In your practice you likely use any number of diagnostic frameworks to help diagnosis and treat your patients everyday. These frameworks or basic underlying systems validate appropriate policies, procedures, standards, and guidelines are implemented to ensure medical operations are conducted within an acceptable level of risk. Yet when we look at our practice data very rarely do we have a proper framework in place to help ensure the confidentiality, integrity and availability of our data.
Our Data Security Framework
More often than not I hear from practice managers and owners that our IT guy handles our backups and anti-virus. However, we would never say to our veterinary technicians. “Did you give fluffy some midazolam?” “Yeah I gave her a small amount”. To maintain the integrity of the health of the animal we would follow a framework to determine the exact dosing amount needed. We would then do our due diligence as the DVM to verify the amount of midazolam that was administered. This would then be entered into the patient record etc. Yet so often when it comes to the health of our practice data we have no framework in place.
Evaluate and apply data security principles
Our practice data is the heartbeat of our veterinary business. This is why it’s so important for us to review the following principles to ensure the confidentiality, integrity and availability of our data. Let’s look at an example practice where it became important for us to implement a proper data security framework.
Alignment of security functions to practice strategy, mission, goals and objectives
How do the data and technology tools we use in our practice today affect our overall practice strategy, mission, goals and objectives? I had a great conversation with a practice owner in Denver, CO. He was very clear that he wanted to leverage technology to increase the overall productivity of his practice.This increased productivity would help to achieve the mission of great customer service and longer one on one time with his clients. With the objective of increasing practice revenue to open a second location. He had a clear goal of how he wanted to leverage technology but hadn’t given much thought to how that data would be protected in the process.
Org processes, roles and responsibilities
We may find a technology solution that increases overall productivity. However in the process we have given every member of the staff administrative rights. While this may increase productivity because every member of the staff can do whatever their hearts desire within the application. We have greatly decreased the overall integrity of the data. We run a higher risk of data loss, corruption or theft from both external and internal actors. While it’s great to have a goal in mind when it comes to your technology, We need to understand the roles and responsibilities of all parties involved with our practice data. How to get them the proper controls to increase productivity while also ensuring data integrity.
Security Control Frameworks
As we look at the technology in our practice and how to better leverage the technology to better suit our goals, mission and objectives. We should build our technology around a framework that helps us to achieve confidentiality, integrity and availability. Whenever you step into the operating room the situation is never the same. Each patient is unique. But we have a framework that helps us to provide the guidance to complete the task at hand. There are a number of different frameworks that we can put into place in our veterinary practice. None of them better than the other. However they are becoming increasingly more important with new regulations of the GDPR and CCPA.

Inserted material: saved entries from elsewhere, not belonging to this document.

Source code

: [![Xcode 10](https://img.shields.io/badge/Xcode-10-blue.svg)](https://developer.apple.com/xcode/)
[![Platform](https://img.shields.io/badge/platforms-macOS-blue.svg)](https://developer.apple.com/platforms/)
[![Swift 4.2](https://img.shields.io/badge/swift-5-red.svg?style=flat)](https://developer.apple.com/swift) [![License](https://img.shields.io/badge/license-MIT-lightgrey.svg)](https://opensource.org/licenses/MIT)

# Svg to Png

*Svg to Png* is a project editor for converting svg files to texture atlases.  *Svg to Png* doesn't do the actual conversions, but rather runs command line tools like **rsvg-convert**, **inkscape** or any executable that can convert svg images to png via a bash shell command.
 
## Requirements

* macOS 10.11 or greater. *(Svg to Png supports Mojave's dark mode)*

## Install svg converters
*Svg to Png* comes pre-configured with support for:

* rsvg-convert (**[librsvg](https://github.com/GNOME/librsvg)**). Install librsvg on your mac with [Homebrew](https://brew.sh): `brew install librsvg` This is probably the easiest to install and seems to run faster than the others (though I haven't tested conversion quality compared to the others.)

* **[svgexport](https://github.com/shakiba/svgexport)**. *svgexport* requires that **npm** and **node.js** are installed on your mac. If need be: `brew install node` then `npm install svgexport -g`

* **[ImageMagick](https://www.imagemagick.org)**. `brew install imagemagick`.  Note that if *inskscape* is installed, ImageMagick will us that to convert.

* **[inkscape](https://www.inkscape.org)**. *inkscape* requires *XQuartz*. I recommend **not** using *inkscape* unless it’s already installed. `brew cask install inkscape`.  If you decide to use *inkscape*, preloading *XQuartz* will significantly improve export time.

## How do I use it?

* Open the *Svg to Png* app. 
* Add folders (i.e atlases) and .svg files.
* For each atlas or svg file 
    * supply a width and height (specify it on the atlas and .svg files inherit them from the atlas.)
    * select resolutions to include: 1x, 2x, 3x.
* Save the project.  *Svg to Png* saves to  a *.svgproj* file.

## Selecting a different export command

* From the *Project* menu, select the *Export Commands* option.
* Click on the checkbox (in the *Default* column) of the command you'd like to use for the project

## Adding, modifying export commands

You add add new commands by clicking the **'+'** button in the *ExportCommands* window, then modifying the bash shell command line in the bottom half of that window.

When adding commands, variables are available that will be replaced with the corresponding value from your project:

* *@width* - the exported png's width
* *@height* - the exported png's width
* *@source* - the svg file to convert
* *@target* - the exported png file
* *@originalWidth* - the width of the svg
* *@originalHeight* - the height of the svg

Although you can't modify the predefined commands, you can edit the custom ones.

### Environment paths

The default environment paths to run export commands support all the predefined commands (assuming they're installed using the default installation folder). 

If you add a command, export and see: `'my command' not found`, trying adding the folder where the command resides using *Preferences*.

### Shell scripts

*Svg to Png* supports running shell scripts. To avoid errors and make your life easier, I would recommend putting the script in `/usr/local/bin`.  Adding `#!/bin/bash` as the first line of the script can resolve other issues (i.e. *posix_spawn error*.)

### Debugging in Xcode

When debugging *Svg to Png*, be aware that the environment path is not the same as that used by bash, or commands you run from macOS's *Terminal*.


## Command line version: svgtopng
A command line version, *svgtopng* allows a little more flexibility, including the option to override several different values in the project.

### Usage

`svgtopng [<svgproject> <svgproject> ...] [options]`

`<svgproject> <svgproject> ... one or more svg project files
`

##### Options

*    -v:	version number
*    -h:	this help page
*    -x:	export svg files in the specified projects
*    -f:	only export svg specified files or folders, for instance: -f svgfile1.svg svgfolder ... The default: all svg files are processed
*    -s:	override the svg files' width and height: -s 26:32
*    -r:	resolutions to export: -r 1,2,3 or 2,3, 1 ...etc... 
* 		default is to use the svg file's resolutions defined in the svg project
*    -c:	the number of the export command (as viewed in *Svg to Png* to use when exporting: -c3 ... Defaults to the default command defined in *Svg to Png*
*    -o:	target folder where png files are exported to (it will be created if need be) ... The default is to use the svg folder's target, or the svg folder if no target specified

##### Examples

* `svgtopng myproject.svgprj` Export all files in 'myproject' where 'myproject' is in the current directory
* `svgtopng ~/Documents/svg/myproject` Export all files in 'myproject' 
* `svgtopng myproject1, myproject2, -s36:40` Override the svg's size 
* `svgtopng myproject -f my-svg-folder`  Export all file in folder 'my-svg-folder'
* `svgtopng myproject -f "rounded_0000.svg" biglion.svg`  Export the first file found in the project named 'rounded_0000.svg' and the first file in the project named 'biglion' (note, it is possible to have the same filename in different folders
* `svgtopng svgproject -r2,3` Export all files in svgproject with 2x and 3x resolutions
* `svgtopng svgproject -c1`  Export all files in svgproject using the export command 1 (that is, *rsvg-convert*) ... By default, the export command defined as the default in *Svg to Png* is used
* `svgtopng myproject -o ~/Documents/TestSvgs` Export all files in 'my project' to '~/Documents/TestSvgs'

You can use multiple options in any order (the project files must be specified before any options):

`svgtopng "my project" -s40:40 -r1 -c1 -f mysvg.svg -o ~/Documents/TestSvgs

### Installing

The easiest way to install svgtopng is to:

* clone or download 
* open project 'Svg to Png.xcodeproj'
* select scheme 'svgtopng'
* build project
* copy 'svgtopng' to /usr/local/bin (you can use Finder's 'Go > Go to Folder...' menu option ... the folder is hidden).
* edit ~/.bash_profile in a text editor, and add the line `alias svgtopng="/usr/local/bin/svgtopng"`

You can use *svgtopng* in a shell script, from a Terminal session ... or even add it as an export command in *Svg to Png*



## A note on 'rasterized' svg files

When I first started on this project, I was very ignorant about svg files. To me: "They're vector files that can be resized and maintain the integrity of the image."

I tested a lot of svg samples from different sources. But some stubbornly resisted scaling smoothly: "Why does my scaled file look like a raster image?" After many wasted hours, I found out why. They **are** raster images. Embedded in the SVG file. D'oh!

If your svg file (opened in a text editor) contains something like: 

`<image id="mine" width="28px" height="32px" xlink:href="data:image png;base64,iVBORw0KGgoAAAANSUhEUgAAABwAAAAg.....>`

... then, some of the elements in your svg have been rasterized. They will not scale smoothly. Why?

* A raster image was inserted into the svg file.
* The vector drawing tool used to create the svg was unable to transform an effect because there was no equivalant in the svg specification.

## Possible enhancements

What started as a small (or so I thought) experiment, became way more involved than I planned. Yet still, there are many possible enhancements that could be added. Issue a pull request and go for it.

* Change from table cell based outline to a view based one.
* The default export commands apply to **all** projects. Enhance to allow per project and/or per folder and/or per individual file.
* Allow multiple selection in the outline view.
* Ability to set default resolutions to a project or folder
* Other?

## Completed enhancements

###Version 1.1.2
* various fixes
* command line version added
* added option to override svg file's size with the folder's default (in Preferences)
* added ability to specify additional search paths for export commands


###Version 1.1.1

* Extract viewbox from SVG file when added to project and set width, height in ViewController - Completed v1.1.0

International Organization for Standardization – ISO
ISO 2700 and ISO 27001
Control Objectives for Information and Related Technology- COBIT 5
Covering 5 core principles. Hence the 5
National Institute of Standards and Technology – NIST
The only internationally recognized body of standardization. Not that the others are no good. But this one has international creds.
BISSM – Software Security Framework
Due Care/ Due Diligence
In our earlier example we would never just assume our veterinary technician dosed the correct amount of medication. We would do our due diligence to ensure that the correct amount was given. I can’t tell you the number of times speak with Practice Managers and Owners that haven’t done their due diligence when it comes to their data.
“I think we have all the proper security tools and back ups in place. Our IT guy takes care of it” – Practice Manager
By having a security framework in place we will have a set of standards to ensure there is proper oversight of key aspects of our practice’s data. This may include, user access rights, data backup verifications, security protection reports etc. The importance being that you don’t have to know how these tools work. You just need to know that they are working. It’s your practice and your data. Make sure to do your due diligence to ensure it’s protected.